DATA TO PROCESS section start
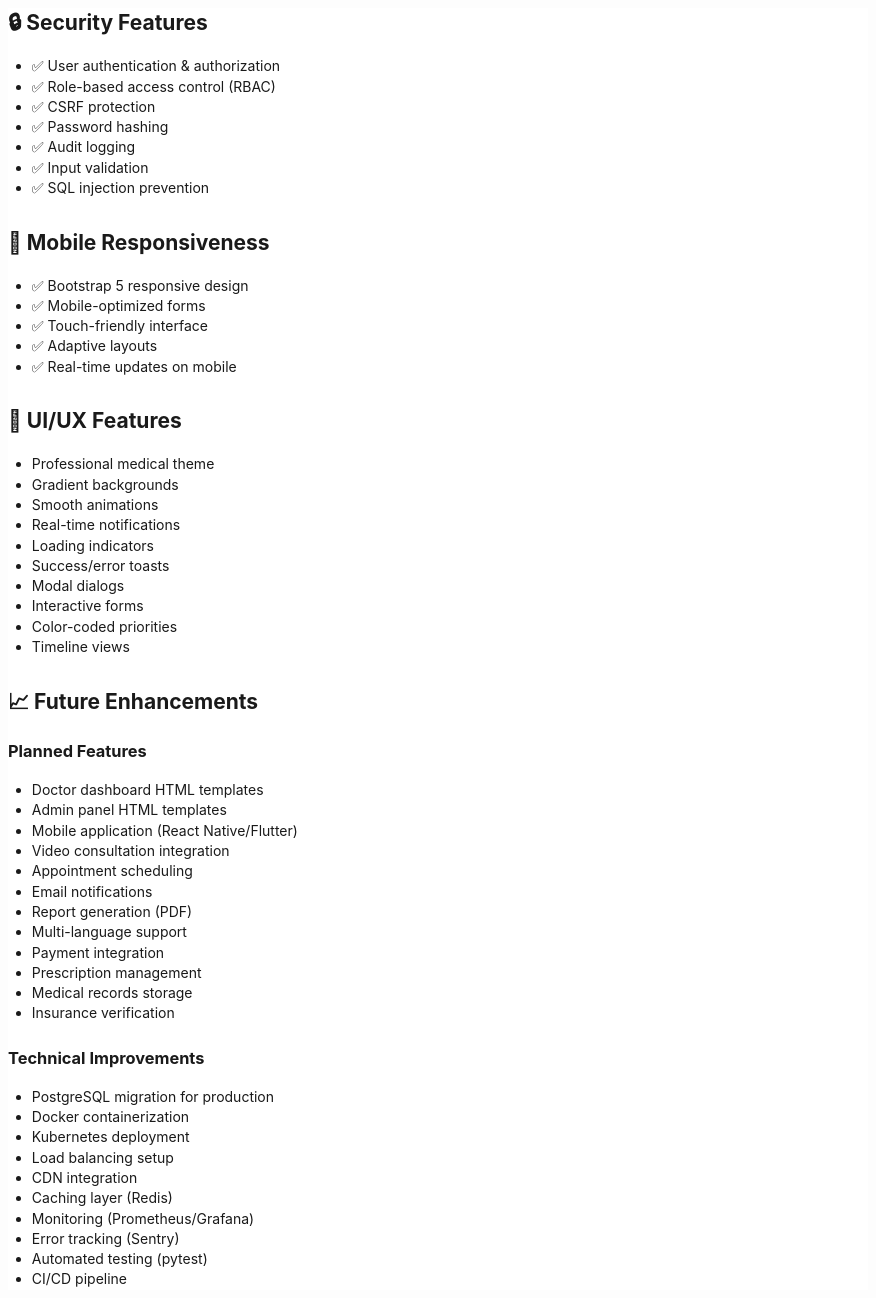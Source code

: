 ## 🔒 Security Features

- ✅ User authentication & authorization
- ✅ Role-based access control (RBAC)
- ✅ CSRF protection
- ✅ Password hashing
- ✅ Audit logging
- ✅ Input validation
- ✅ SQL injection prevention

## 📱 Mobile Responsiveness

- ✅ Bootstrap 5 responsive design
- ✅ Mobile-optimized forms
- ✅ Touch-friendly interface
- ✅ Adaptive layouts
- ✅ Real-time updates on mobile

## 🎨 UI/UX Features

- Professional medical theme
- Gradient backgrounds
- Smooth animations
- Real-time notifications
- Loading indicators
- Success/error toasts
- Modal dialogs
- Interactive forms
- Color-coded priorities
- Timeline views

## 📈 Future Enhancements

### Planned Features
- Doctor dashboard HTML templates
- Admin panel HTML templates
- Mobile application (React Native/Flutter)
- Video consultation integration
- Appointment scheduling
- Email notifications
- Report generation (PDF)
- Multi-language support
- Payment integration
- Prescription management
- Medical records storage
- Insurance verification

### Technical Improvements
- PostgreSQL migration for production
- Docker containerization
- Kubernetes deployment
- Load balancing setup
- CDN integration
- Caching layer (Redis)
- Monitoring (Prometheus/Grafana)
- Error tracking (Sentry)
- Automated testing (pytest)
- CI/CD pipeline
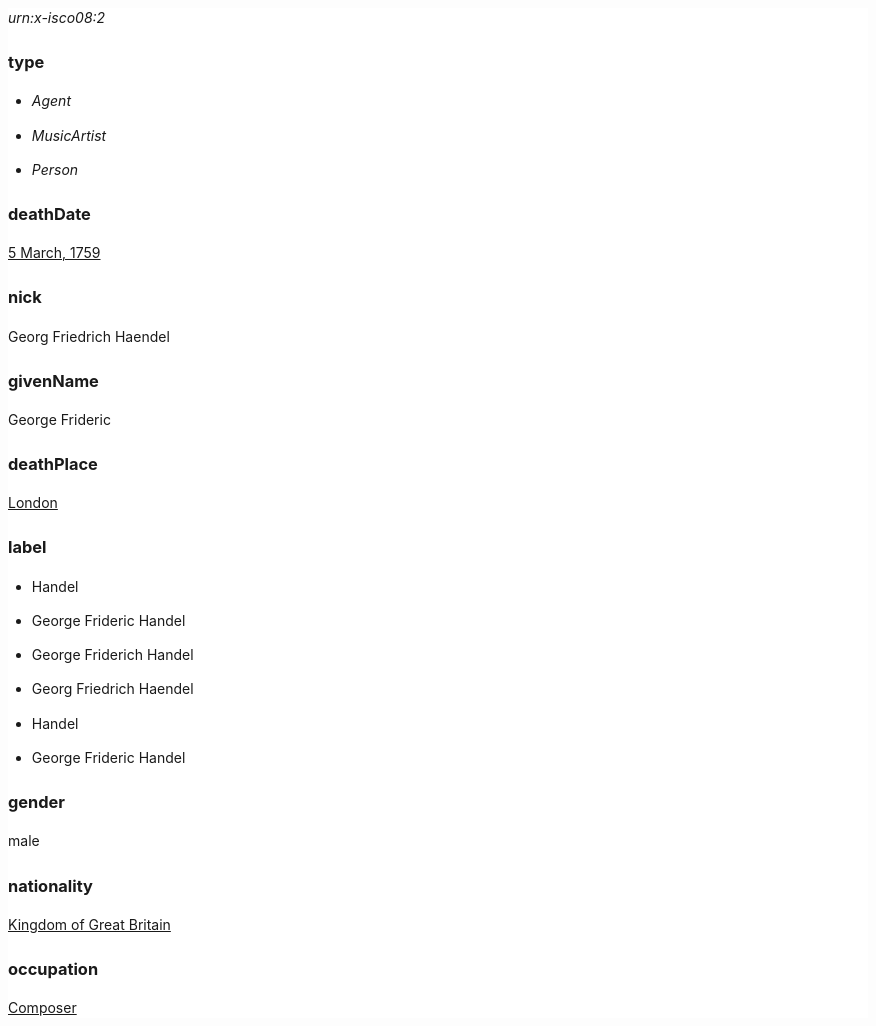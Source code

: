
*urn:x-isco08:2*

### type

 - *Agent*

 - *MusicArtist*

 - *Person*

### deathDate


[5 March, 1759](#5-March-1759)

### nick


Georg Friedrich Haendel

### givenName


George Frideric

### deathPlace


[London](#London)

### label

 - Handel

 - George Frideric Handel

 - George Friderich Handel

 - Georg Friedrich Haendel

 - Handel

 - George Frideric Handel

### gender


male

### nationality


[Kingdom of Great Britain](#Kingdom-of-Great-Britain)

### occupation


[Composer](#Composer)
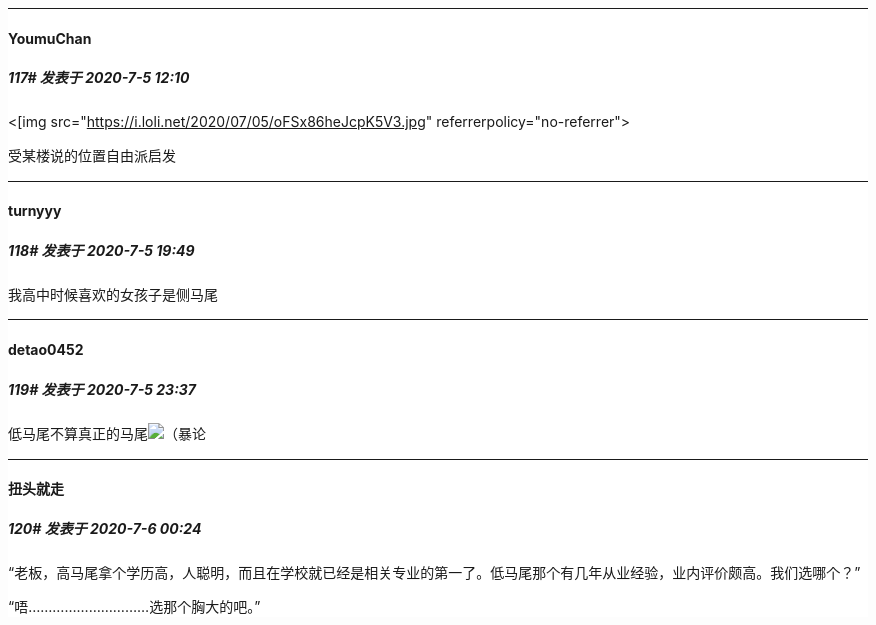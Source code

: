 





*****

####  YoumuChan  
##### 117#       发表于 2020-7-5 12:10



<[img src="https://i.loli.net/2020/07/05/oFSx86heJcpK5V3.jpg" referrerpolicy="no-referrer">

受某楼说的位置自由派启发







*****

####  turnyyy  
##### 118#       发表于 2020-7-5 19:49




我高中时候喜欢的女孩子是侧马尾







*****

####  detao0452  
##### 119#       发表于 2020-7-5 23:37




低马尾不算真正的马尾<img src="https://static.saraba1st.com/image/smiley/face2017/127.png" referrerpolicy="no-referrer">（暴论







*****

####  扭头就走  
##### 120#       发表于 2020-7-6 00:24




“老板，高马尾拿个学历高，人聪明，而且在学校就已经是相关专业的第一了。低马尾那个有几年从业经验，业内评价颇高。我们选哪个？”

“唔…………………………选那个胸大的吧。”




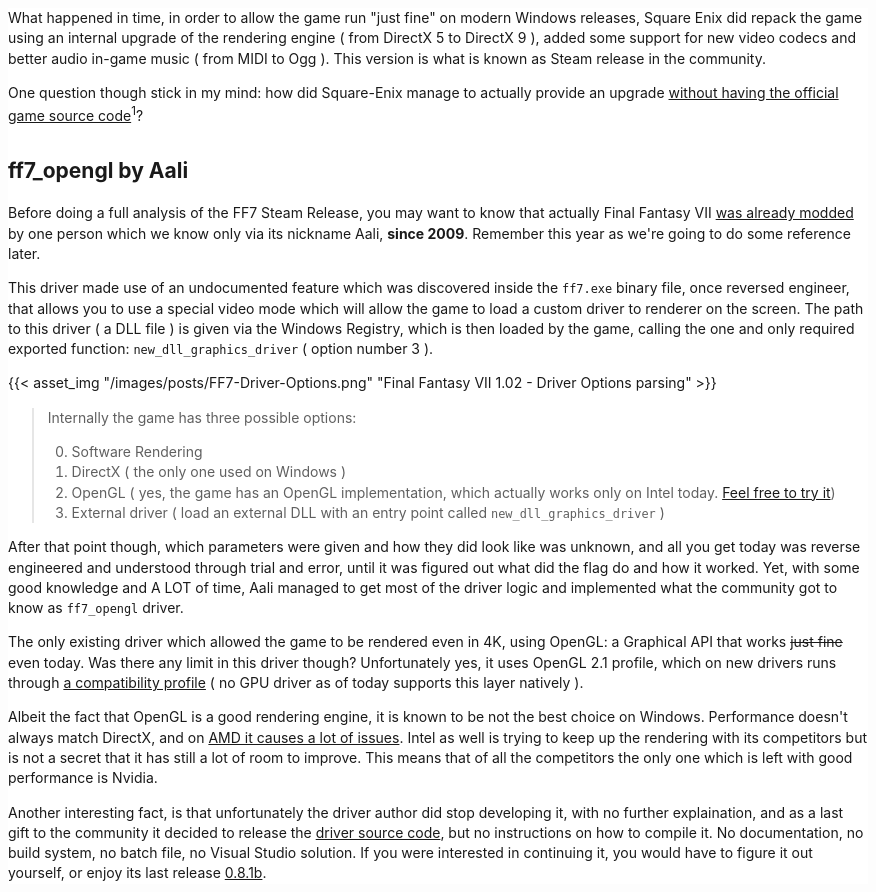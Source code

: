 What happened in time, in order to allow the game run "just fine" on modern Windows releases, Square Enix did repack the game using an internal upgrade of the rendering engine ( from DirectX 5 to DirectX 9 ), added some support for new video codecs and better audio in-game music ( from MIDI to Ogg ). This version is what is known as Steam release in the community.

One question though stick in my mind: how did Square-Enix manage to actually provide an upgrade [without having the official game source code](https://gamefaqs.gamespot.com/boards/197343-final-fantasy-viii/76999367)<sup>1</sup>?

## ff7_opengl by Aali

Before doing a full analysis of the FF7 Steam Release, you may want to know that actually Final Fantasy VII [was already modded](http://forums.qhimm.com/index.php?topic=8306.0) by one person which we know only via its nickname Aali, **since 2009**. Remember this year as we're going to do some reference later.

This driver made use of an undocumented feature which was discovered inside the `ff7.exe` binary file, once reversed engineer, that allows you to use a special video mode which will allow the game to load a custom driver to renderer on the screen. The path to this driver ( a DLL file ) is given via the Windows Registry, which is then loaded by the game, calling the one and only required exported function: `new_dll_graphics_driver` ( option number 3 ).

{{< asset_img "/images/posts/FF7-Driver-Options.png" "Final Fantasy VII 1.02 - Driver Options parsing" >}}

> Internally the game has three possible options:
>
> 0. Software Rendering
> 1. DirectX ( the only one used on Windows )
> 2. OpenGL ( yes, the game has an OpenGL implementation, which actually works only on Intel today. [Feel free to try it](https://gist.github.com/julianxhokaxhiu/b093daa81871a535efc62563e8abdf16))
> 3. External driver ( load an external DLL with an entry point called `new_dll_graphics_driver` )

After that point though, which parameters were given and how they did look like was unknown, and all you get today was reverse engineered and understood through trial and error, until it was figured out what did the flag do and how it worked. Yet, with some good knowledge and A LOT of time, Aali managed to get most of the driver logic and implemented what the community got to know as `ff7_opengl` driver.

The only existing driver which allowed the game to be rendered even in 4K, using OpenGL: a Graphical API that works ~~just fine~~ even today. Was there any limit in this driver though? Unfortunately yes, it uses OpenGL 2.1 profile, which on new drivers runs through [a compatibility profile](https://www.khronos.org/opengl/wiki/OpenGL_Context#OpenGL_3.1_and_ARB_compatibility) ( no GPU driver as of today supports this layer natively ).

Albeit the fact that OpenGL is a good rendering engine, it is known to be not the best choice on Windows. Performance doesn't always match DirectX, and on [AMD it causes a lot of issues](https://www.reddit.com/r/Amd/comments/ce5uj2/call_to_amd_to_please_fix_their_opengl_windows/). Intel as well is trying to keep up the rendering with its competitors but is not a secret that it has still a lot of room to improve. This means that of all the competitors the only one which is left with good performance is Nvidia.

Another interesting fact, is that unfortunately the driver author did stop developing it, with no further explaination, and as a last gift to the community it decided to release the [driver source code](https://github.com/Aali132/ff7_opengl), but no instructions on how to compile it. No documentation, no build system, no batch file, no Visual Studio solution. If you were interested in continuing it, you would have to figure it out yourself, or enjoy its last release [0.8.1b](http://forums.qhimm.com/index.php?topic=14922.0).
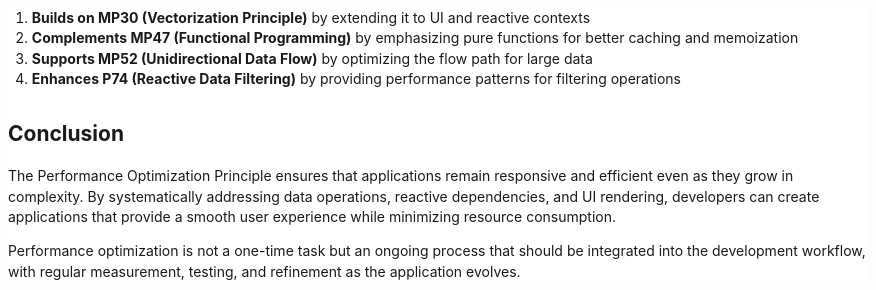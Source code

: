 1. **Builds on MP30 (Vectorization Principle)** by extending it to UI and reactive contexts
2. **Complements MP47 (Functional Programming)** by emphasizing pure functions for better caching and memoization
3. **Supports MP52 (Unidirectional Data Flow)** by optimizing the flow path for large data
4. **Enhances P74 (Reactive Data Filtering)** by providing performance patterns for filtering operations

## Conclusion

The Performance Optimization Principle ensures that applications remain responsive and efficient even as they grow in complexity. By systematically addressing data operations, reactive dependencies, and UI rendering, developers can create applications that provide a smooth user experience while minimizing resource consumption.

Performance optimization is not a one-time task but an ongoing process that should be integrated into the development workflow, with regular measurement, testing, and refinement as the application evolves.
DATA TO PROCESS section end
TASK ITEM. The reply must hold each line of the records verbatim and no pictures.

OUTPUT FOR THIS EXERCISE.
Source code

: ## 🔒 Security Features

- ✅ User authentication & authorization
- ✅ Role-based access control (RBAC)
- ✅ CSRF protection
- ✅ Password hashing
- ✅ Audit logging
- ✅ Input validation
- ✅ SQL injection prevention

## 📱 Mobile Responsiveness

- ✅ Bootstrap 5 responsive design
- ✅ Mobile-optimized forms
- ✅ Touch-friendly interface
- ✅ Adaptive layouts
- ✅ Real-time updates on mobile

## 🎨 UI/UX Features

- Professional medical theme
- Gradient backgrounds
- Smooth animations
- Real-time notifications
- Loading indicators
- Success/error toasts
- Modal dialogs
- Interactive forms
- Color-coded priorities
- Timeline views

## 📈 Future Enhancements

### Planned Features
- Doctor dashboard HTML templates
- Admin panel HTML templates
- Mobile application (React Native/Flutter)
- Video consultation integration
- Appointment scheduling
- Email notifications
- Report generation (PDF)
- Multi-language support
- Payment integration
- Prescription management
- Medical records storage
- Insurance verification

### Technical Improvements
- PostgreSQL migration for production
- Docker containerization
- Kubernetes deployment
- Load balancing setup
- CDN integration
- Caching layer (Redis)
- Monitoring (Prometheus/Grafana)
- Error tracking (Sentry)
- Automated testing (pytest)
- CI/CD pipeline
Source code

:
*urn:x-isco08:2*

### type

 - *Agent*

 - *MusicArtist*

 - *Person*

### deathDate


[5 March, 1759](#5-March-1759)

### nick


Georg Friedrich Haendel

### givenName


George Frideric

### deathPlace


[London](#London)

### label

 - Handel

 - George Frideric Handel

 - George Friderich Handel

 - Georg Friedrich Haendel

 - Handel

 - George Frideric Handel

### gender


male

### nationality


[Kingdom of Great Britain](#Kingdom-of-Great-Britain)

### occupation


[Composer](#Composer)
Source code

: 





*****

####  YoumuChan  
##### 117#       发表于 2020-7-5 12:10



<[img src="https://i.loli.net/2020/07/05/oFSx86heJcpK5V3.jpg" referrerpolicy="no-referrer">

受某楼说的位置自由派启发







*****

####  turnyyy  
##### 118#       发表于 2020-7-5 19:49




我高中时候喜欢的女孩子是侧马尾







*****

####  detao0452  
##### 119#       发表于 2020-7-5 23:37




低马尾不算真正的马尾<img src="https://static.saraba1st.com/image/smiley/face2017/127.png" referrerpolicy="no-referrer">（暴论







*****

####  扭头就走  
##### 120#       发表于 2020-7-6 00:24




“老板，高马尾拿个学历高，人聪明，而且在学校就已经是相关专业的第一了。低马尾那个有几年从业经验，业内评价颇高。我们选哪个？”

“唔…………………………选那个胸大的吧。”




Source code

: What happened in time, in order to allow the game run "just fine" on modern Windows releases, Square Enix did repack the game using an internal upgrade of the rendering engine ( from DirectX 5 to DirectX 9 ), added some support for new video codecs and better audio in-game music ( from MIDI to Ogg ). This version is what is known as Steam release in the community.

One question though stick in my mind: how did Square-Enix manage to actually provide an upgrade [without having the official game source code](https://gamefaqs.gamespot.com/boards/197343-final-fantasy-viii/76999367)<sup>1</sup>?

## ff7_opengl by Aali

Before doing a full analysis of the FF7 Steam Release, you may want to know that actually Final Fantasy VII [was already modded](http://forums.qhimm.com/index.php?topic=8306.0) by one person which we know only via its nickname Aali, **since 2009**. Remember this year as we're going to do some reference later.

This driver made use of an undocumented feature which was discovered inside the `ff7.exe` binary file, once reversed engineer, that allows you to use a special video mode which will allow the game to load a custom driver to renderer on the screen. The path to this driver ( a DLL file ) is given via the Windows Registry, which is then loaded by the game, calling the one and only required exported function: `new_dll_graphics_driver` ( option number 3 ).

{{< asset_img "/images/posts/FF7-Driver-Options.png" "Final Fantasy VII 1.02 - Driver Options parsing" >}}

> Internally the game has three possible options:
>
> 0. Software Rendering
> 1. DirectX ( the only one used on Windows )
> 2. OpenGL ( yes, the game has an OpenGL implementation, which actually works only on Intel today. [Feel free to try it](https://gist.github.com/julianxhokaxhiu/b093daa81871a535efc62563e8abdf16))
> 3. External driver ( load an external DLL with an entry point called `new_dll_graphics_driver` )

After that point though, which parameters were given and how they did look like was unknown, and all you get today was reverse engineered and understood through trial and error, until it was figured out what did the flag do and how it worked. Yet, with some good knowledge and A LOT of time, Aali managed to get most of the driver logic and implemented what the community got to know as `ff7_opengl` driver.

The only existing driver which allowed the game to be rendered even in 4K, using OpenGL: a Graphical API that works ~~just fine~~ even today. Was there any limit in this driver though? Unfortunately yes, it uses OpenGL 2.1 profile, which on new drivers runs through [a compatibility profile](https://www.khronos.org/opengl/wiki/OpenGL_Context#OpenGL_3.1_and_ARB_compatibility) ( no GPU driver as of today supports this layer natively ).

Albeit the fact that OpenGL is a good rendering engine, it is known to be not the best choice on Windows. Performance doesn't always match DirectX, and on [AMD it causes a lot of issues](https://www.reddit.com/r/Amd/comments/ce5uj2/call_to_amd_to_please_fix_their_opengl_windows/). Intel as well is trying to keep up the rendering with its competitors but is not a secret that it has still a lot of room to improve. This means that of all the competitors the only one which is left with good performance is Nvidia.

Another interesting fact, is that unfortunately the driver author did stop developing it, with no further explaination, and as a last gift to the community it decided to release the [driver source code](https://github.com/Aali132/ff7_opengl), but no instructions on how to compile it. No documentation, no build system, no batch file, no Visual Studio solution. If you were interested in continuing it, you would have to figure it out yourself, or enjoy its last release [0.8.1b](http://forums.qhimm.com/index.php?topic=14922.0).
Source code

: 1. **Builds on MP30 (Vectorization Principle)** by extending it to UI and reactive contexts
2. **Complements MP47 (Functional Programming)** by emphasizing pure functions for better caching and memoization
3. **Supports MP52 (Unidirectional Data Flow)** by optimizing the flow path for large data
4. **Enhances P74 (Reactive Data Filtering)** by providing performance patterns for filtering operations

## Conclusion

The Performance Optimization Principle ensures that applications remain responsive and efficient even as they grow in complexity. By systematically addressing data operations, reactive dependencies, and UI rendering, developers can create applications that provide a smooth user experience while minimizing resource consumption.

Performance optimization is not a one-time task but an ongoing process that should be integrated into the development workflow, with regular measurement, testing, and refinement as the application evolves.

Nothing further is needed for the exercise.